* _Problem to solve_: Your answer should hold only the line containing "- User registration and profile management" and each line that follows it in the listing, copied exactly.

* _Records supplied_:
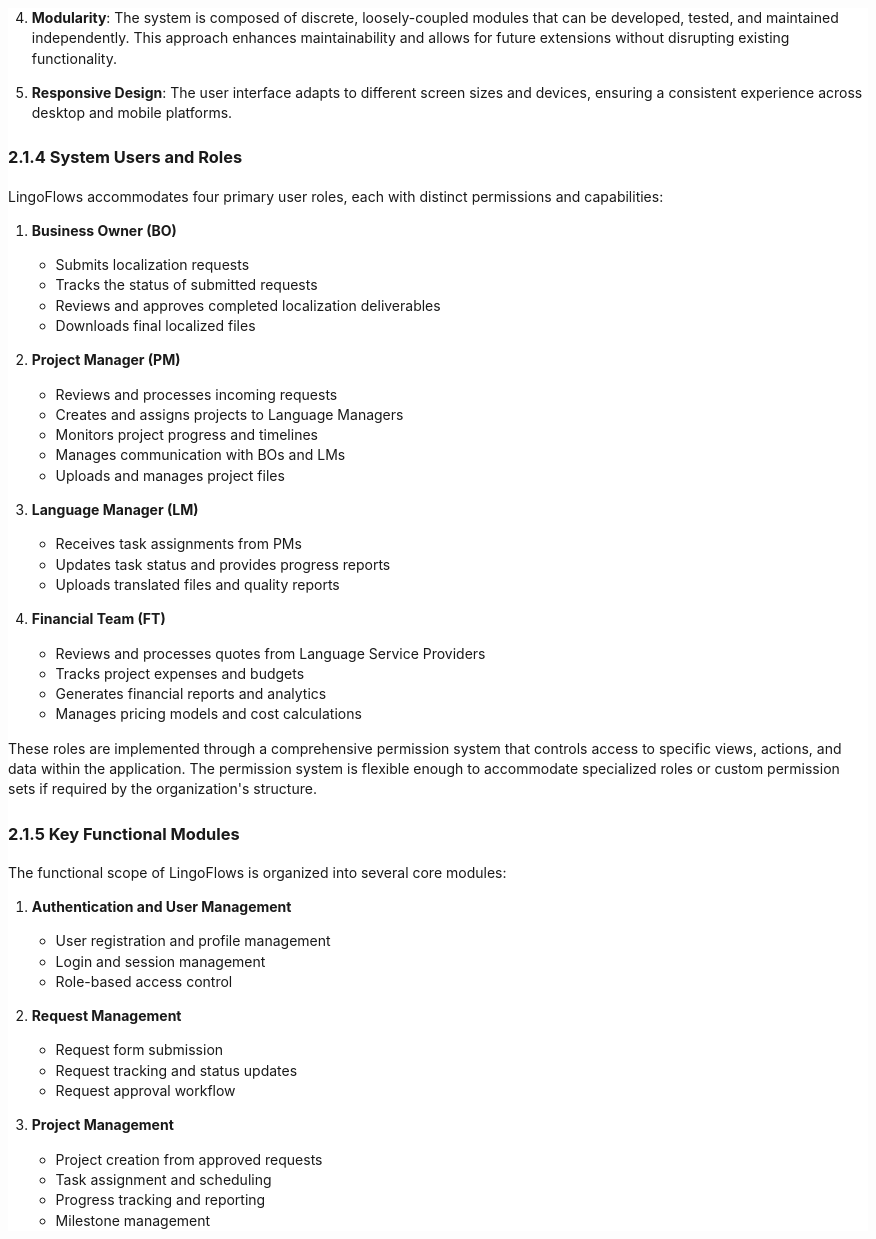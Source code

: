 4. **Modularity**: The system is composed of discrete, loosely-coupled modules that can be developed, tested, and maintained independently. This approach enhances maintainability and allows for future extensions without disrupting existing functionality.

5. **Responsive Design**: The user interface adapts to different screen sizes and devices, ensuring a consistent experience across desktop and mobile platforms.

### 2.1.4 System Users and Roles

LingoFlows accommodates four primary user roles, each with distinct permissions and capabilities:

1. **Business Owner (BO)**
   - Submits localization requests
   - Tracks the status of submitted requests
   - Reviews and approves completed localization deliverables
   - Downloads final localized files

2. **Project Manager (PM)**
   - Reviews and processes incoming requests
   - Creates and assigns projects to Language Managers
   - Monitors project progress and timelines
   - Manages communication with BOs and LMs
   - Uploads and manages project files

3. **Language Manager (LM)**
   - Receives task assignments from PMs
   - Updates task status and provides progress reports
   - Uploads translated files and quality reports

4. **Financial Team (FT)**
   - Reviews and processes quotes from Language Service Providers
   - Tracks project expenses and budgets
   - Generates financial reports and analytics
   - Manages pricing models and cost calculations

These roles are implemented through a comprehensive permission system that controls access to specific views, actions, and data within the application. The permission system is flexible enough to accommodate specialized roles or custom permission sets if required by the organization's structure.

### 2.1.5 Key Functional Modules

The functional scope of LingoFlows is organized into several core modules:

1. **Authentication and User Management**
   - User registration and profile management
   - Login and session management
   - Role-based access control

2. **Request Management**
   - Request form submission
   - Request tracking and status updates
   - Request approval workflow

3. **Project Management**
   - Project creation from approved requests
   - Task assignment and scheduling
   - Progress tracking and reporting
   - Milestone management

* _Result for this task_:
   - User registration and profile management
   - Login and session management
   - Role-based access control

2. **Request Management**
   - Request form submission
   - Request tracking and status updates
   - Request approval workflow

3. **Project Management**
   - Project creation from approved requests
   - Task assignment and scheduling
   - Progress tracking and reporting
   - Milestone management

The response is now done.